Work task
Report each line of the entries below that has the word "application" in it.

[Saved entries]
_ _ _

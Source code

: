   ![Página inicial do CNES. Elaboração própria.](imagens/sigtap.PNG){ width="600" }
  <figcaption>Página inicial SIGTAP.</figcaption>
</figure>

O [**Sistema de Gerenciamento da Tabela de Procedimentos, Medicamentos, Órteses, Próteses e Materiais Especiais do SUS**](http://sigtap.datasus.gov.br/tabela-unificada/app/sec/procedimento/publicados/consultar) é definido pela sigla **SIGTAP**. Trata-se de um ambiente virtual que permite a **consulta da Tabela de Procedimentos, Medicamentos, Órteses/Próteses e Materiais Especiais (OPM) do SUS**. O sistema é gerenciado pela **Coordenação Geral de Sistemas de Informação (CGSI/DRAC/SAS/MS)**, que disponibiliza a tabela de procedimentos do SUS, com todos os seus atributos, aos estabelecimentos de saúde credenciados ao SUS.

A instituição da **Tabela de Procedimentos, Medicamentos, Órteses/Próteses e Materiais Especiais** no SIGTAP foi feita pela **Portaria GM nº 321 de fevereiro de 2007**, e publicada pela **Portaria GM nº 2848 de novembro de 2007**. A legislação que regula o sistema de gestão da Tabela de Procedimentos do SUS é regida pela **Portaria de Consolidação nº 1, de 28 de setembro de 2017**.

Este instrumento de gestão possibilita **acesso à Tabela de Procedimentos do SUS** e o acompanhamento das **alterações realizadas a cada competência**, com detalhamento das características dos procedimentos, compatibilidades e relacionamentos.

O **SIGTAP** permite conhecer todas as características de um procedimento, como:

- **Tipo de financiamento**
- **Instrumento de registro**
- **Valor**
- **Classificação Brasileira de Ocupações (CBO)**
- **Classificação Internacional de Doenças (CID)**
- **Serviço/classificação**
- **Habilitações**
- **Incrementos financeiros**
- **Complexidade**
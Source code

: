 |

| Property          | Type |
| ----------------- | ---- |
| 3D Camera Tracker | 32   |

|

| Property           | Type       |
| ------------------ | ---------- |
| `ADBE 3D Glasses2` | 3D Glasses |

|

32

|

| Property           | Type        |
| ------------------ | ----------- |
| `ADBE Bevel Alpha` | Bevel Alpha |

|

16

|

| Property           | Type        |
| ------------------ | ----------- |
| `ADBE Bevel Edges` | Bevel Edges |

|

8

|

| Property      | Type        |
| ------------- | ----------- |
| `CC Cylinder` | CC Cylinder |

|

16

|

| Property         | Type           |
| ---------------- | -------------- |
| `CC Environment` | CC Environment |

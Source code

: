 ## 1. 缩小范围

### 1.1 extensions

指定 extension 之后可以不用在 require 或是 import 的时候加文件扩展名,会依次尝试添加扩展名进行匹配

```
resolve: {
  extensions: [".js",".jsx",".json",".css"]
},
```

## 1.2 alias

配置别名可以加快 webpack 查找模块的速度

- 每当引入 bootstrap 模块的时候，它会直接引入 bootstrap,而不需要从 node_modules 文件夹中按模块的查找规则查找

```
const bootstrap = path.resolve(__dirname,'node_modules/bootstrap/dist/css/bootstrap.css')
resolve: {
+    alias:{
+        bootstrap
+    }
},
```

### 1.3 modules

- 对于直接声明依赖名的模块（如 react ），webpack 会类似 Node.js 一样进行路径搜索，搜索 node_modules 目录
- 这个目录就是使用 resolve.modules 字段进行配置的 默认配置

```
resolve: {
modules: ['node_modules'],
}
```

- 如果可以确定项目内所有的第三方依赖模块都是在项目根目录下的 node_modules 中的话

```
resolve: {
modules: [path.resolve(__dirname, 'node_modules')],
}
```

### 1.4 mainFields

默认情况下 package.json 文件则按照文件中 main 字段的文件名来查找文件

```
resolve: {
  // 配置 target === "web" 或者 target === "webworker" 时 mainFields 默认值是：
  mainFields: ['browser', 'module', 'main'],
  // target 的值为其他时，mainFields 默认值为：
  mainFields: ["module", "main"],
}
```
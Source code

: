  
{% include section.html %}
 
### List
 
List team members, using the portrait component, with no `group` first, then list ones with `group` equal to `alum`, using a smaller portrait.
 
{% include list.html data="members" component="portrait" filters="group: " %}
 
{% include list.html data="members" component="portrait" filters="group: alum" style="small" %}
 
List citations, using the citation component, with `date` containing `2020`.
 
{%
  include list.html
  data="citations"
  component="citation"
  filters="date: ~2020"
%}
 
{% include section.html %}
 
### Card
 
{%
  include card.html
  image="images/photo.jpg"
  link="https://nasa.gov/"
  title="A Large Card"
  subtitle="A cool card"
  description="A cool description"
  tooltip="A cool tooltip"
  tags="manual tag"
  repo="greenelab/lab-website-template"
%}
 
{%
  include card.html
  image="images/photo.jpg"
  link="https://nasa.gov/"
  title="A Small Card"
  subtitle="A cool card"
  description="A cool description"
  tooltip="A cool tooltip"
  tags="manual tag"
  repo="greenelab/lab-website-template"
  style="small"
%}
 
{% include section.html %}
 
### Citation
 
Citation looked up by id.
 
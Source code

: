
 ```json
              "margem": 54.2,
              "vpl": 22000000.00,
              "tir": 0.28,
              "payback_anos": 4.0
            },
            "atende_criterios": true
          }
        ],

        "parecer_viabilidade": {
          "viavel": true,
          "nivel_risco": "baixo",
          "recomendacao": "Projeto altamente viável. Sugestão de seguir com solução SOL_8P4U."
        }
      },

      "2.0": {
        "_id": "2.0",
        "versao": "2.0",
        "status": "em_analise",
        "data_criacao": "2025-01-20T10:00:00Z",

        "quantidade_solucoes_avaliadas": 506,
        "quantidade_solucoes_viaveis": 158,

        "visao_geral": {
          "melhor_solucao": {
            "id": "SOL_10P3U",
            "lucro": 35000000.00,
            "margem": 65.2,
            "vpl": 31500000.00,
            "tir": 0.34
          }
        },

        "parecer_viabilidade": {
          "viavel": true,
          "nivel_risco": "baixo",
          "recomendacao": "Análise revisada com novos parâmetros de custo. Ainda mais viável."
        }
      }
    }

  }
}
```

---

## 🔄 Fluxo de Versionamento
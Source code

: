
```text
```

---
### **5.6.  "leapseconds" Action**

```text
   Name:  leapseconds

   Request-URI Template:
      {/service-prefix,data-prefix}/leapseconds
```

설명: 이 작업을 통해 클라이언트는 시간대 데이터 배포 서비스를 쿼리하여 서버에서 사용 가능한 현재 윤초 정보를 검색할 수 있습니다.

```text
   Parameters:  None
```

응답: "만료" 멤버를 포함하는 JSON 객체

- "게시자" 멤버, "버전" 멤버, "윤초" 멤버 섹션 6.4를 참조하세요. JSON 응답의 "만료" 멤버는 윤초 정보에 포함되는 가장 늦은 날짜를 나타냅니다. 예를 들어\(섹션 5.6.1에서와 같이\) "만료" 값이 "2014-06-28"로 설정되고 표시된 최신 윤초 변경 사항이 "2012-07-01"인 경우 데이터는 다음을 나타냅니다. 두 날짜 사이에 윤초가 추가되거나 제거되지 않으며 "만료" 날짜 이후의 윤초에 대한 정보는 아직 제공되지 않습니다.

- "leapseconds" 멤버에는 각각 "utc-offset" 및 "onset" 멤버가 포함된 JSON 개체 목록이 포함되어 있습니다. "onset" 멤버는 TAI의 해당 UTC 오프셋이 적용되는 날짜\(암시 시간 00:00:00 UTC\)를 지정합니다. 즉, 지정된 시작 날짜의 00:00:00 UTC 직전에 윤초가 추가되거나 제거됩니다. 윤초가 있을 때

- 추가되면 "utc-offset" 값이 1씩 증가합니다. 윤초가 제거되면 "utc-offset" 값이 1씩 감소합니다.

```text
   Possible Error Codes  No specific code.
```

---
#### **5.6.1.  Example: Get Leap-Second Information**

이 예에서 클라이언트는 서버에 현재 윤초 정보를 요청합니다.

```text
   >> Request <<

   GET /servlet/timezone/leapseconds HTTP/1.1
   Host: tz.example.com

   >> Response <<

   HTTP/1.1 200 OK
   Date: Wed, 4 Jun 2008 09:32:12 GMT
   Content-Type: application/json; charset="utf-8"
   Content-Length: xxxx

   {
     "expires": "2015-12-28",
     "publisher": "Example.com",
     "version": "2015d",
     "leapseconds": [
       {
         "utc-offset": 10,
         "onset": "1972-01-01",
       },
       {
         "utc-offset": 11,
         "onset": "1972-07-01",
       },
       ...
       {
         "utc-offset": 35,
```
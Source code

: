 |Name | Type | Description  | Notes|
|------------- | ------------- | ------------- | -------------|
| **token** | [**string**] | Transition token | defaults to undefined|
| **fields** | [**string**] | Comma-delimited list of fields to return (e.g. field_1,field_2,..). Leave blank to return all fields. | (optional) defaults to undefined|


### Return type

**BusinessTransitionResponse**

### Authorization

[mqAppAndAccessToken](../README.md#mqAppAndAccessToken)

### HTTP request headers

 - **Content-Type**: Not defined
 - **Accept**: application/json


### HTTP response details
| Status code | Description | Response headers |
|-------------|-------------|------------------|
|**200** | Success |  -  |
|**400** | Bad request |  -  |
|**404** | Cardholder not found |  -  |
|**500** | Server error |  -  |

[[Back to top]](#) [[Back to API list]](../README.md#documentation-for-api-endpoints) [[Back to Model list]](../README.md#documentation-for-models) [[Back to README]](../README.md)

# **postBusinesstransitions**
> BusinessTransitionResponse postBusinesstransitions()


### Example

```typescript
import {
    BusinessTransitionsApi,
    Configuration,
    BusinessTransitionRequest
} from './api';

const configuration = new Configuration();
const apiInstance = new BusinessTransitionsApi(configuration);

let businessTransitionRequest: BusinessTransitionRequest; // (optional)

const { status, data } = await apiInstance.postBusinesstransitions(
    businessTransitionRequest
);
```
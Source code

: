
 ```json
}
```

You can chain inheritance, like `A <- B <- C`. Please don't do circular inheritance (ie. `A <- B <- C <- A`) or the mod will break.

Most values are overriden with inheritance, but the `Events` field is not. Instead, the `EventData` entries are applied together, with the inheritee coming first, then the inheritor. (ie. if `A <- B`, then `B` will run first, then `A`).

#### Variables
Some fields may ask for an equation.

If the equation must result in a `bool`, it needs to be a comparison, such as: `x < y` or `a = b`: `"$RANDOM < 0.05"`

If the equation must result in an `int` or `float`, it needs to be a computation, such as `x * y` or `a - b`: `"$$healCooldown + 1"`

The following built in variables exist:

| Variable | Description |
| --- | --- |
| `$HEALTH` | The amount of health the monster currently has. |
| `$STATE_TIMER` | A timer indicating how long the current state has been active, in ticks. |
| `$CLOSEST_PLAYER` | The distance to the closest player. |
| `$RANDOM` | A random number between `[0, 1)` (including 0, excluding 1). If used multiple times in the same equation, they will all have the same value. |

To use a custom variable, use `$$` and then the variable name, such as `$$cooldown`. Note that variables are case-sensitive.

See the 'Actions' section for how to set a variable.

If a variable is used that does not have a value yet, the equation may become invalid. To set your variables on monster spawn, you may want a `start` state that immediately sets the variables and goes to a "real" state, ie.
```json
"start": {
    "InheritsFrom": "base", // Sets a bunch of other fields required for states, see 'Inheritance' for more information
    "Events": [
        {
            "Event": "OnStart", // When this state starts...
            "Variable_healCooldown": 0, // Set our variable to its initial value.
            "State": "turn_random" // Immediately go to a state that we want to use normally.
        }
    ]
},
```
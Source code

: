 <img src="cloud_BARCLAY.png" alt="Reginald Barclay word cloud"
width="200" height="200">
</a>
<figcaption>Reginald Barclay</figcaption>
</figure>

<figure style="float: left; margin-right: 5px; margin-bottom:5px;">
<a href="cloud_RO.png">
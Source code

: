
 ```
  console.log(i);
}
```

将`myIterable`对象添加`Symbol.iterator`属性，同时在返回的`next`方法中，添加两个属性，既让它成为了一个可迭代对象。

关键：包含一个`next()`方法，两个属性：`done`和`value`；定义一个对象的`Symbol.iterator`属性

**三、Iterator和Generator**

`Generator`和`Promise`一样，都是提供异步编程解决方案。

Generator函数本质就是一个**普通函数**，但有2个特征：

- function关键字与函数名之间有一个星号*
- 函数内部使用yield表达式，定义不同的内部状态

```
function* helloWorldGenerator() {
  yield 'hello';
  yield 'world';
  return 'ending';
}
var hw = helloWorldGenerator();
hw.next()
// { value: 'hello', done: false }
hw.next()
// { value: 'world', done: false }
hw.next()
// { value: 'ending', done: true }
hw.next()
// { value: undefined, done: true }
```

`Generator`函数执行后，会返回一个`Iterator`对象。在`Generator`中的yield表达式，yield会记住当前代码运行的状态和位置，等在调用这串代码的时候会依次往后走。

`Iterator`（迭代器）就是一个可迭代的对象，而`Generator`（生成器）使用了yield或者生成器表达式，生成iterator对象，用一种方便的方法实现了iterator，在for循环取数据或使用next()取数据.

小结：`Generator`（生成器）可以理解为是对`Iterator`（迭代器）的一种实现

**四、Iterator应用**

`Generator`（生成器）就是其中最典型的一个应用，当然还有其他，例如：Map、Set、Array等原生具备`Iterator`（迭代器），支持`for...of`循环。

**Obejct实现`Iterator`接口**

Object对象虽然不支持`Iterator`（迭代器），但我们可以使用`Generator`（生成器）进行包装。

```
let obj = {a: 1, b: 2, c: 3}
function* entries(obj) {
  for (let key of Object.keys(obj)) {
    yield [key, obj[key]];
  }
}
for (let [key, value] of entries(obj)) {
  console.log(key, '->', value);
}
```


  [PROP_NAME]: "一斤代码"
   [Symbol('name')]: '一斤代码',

_ _ _

Response below
   Content-Type: application/json; charset="utf-8"
 - **Accept**: application/json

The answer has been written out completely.